Rievangelizziamoci per ritrovare l’armonia e la misericordia
Occorre che ci rievangelizziamo dentro la comunità cristiana con la grazia di Dio per trovare l’armonia, la comunione, la misericordia che diventa una pazienza che è la sola forza capace di cambiare veramente il cuore dell’uomo, di non farci rimanere degli esecutori esteriori arrabbiati come il figlio maggiore, che è molto arrabbiato. “Io ho fatto tutto alla perfezione”. Sì tutto alla perfezione, ma non fatto per amore. Ritroviamo la comunione, l’armonia, la grazia di Dio, la forza del Vangelo e ricomprendiamo quale è la nostra dignità di battezzati, che non c’è un dono più grande e una realtà più preziosa del battesimo.

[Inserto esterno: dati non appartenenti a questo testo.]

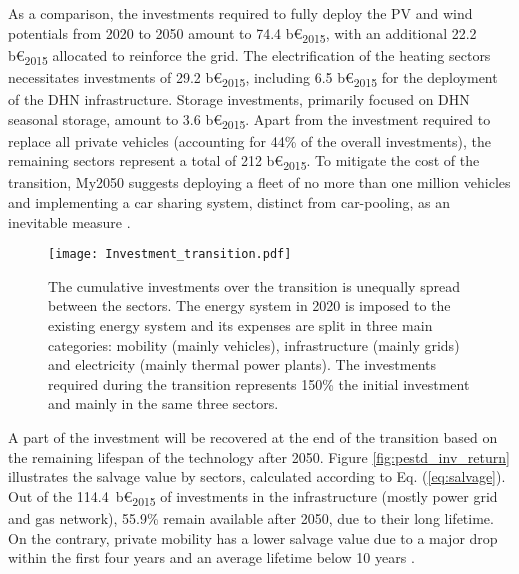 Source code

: As a comparison, the investments required to fully deploy the PV and wind potentials from 2020 to 2050 amount to 74.4 b€\textsubscript{2015}, with an additional 22.2 b€\textsubscript{2015} allocated to reinforce the grid. The electrification of the heating sectors necessitates investments of 29.2 b€\textsubscript{2015}, including 6.5 b€\textsubscript{2015} for the deployment of the \gls{DHN} infrastructure. Storage investments, primarily focused on \gls{DHN} seasonal storage, amount to 3.6 b€\textsubscript{2015}. Apart from the investment required to replace all private vehicles (accounting for 44\% of the overall investments), the remaining sectors represent a total of 212 b€\textsubscript{2015}. To mitigate the cost of the transition, My2050 suggests deploying a fleet of no more than one million vehicles and implementing a car sharing system, distinct from car-pooling, as an inevitable measure \cite{My2050}.



\begin{figure}[!htbp]
\centering
\texttt{[image: Investment\_transition.pdf]}
\caption{The cumulative investments over the transition is unequally spread between the sectors. The energy system in 2020 is imposed to the existing energy system and its expenses are split in three main categories: mobility (mainly vehicles), infrastructure (mainly grids) and electricity (mainly thermal power plants). The investments required during the transition represents 150\% the initial investment and mainly in the same three sectors. }
\label{fig:pestd_cumul_inv}
\end{figure}

A part of the investment will be recovered at the end of the transition based on the remaining lifespan of the technology after 2050. Figure \ref{fig:pestd_inv_return} illustrates the salvage value by sectors, calculated according to Eq. (\ref{eq:salvage}). Out of the 114.4~b€\textsubscript{2015} of investments in the infrastructure (\ie mostly power grid and gas network), 55.9\% remain available after 2050, due to their long lifetime. On the contrary, private mobility has a lower salvage value due to a major drop within the first four years and an average lifetime below 10 years \cite{febiac2021datadigest}.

…nessuno escluso, perché Dio fa così
Noi diciamo: “Sì, il battesimo…ma poi c’è la macchina, il conto in banca…”. Riscopriamo la nostra dignità di figli di Dio e di battezzati, la nostra dignità alla luce del banchetto che stiamo celebrando, quel banchetto eucaristico che è la sorgente della comunione, dell’armonia e della riconciliazione, perché se c’è una cosa che il mondo fa fatica a vivere oggi è proprio la riconciliazione, il perdono la pazienza la lungimiranza di dire: “Ti do un’altra possibilità”. Invece no, uno è un delinquente ancora prima di aver fatto qualcosa. Chiediamo al Signore che ci aiuti ad essere una famiglia dove l’amore di Dio Padre passa attraverso il nostro modo di comportarci, di dare dignità a noi stessi, quella dignità che solo Dio ci può dare e di condividerla con i nostri fratelli e sorelle e, dobbiamo dire, nessuno escluso, perché Dio fa così.